Over the past 20 years of this site, there have been only a few times that I took the step of deleting old blog posts from this site.
If the notion of deleting old blog posts from your site seems inherently wrong to you, I understand. For the most part, it seems wrong to me as well.
Old posts can always be recycled into new posts, after all. (That’s assuming you stay at it long enough to have posts that might qualify as “old.”) But over the years, I have come up with three reasons deleting old blog posts aren’t a terrible idea.
1. It’s full of broken links.
Unfortunately, broken links are part of the internet. Sometimes, a site gets deleted or content expires. Some content is only licensable for a finite period of time. If you link to that content and it eventually expires, you’ll be met with a dead of broken link.
When I moved this blog from the AOL Journals community to Blogger and then to WordPress, there were plenty of posts that pointed to AOL blogs. Some people left AOL at about the same time I did. When they did, since they deleted their old blogs, anyone who’d linked to them had broken links.
Some news sites have finite periods during which news articles will stay up. If you’ve linked to an article that disappears, naturally, the link will no longer work.
But when you’re writing about a news article or a blogger’s take on something, you can’t copy and paste their content on your site. That would be plagiarism. It’s not bad to post a short excerpt and then link to the full post. But if the full post disappears, you no longer have the original to refer to. Unless you’ve told the whole story on your site, it may not make sense to keep your post up since there’s no longer the source page to point your readers to.
2. It’s no longer relevant.
Sometimes, I’ll find a post that was almost in the style of a Facebook post. There was some issue I was struggling with or some worry that I had. But at some point, the issue obviously resolved itself. There’s nothing to explain the outcome, so the post really has no use.
What makes a blog post relevant, exactly? Well, that’s fairly subjective. But as a blogger, I have to decide when I go back and read on old post whether it makes any different all these years later.
If I feel I can’t easily recycle it into a new post that is relevant, there’s a good chance I’ll just quietly trash it.
3. You changed your mind.
I can imagine this one might upset a few people.
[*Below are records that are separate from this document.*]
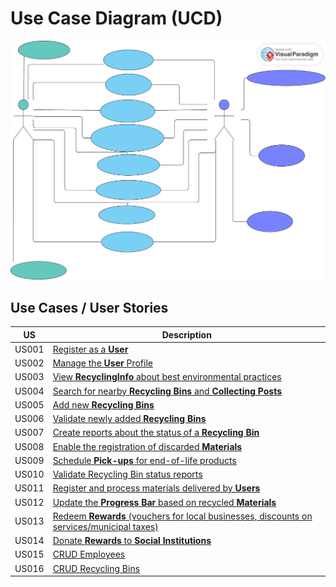 # Use Case Diagram (UCD)
![Use Case Diagram File](UseCaseDiagramV2.svg)

## Use Cases / User Stories
| US    | Description                                                                                                        |
|-------|--------------------------------------------------------------------------------------------------------------------|
| US001 | [Register as a **User**](../../US001/README.md)                                                                    |
| US002 | [Manage the **User** Profile](../../US002/README.md)                                                               |
| US003 | [View **RecyclingInfo** about best environmental practices](../../US003/README.md)                                 |
| US004 | [Search for nearby **Recycling Bins** and **Collecting Posts**](../../US004/README.md)                             |
| US005 | [Add new **Recycling Bins**](../../US005/README.md)                                                                |
| US006 | [Validate newly added **Recycling Bins**](../../US006/README.md)                                                   |
| US007 | [Create reports about the status of a **Recycling Bin**](../../US007/README.md)                                    |
| US008 | [Enable the registration of discarded **Materials**](../../US008/README.md)                                        |
| US009 | [Schedule **Pick-ups** for end-of-life products](../../US009/README.md)                                            |
| US010 | [Validate Recycling Bin status reports](../../US010/README.md)                                                     |
| US011 | [Register and process materials delivered by **Users**](../../US011/README.md)                                     |
| US012 | [Update the **Progress Bar** based on recycled **Materials**](../../US012/README.md)                               |
| US013 | [Redeem **Rewards** (vouchers for local businesses, discounts on services/municipal taxes)](../../US013/README.md) |
| US014 | [Donate **Rewards** to **Social Institutions**](../../US014/README.md)                                             |
| US015 | [CRUD Employees](../../US015/README.md)                                                                            |
| US016 | [CRUD Recycling Bins](../../US016/README.md)                                                                       |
You take a position on something only to find months or even years later that you no longer agree with yourself!
You could always write a new post, link to the old one and then explain why you changed your mind. That could always be an interesting post.
The issue, however, comes with that old post. The old post itself doesn’t explain (unless you carefully re-edit) that you did change your mind. So if someone were to find the old post, they might think you still feel the way you now no longer do.
You might be better off pulling the salient points out of the old post, then write into a new one why you used to feel the way you do and — more importantly — why you changed your mind. That might be far more informative.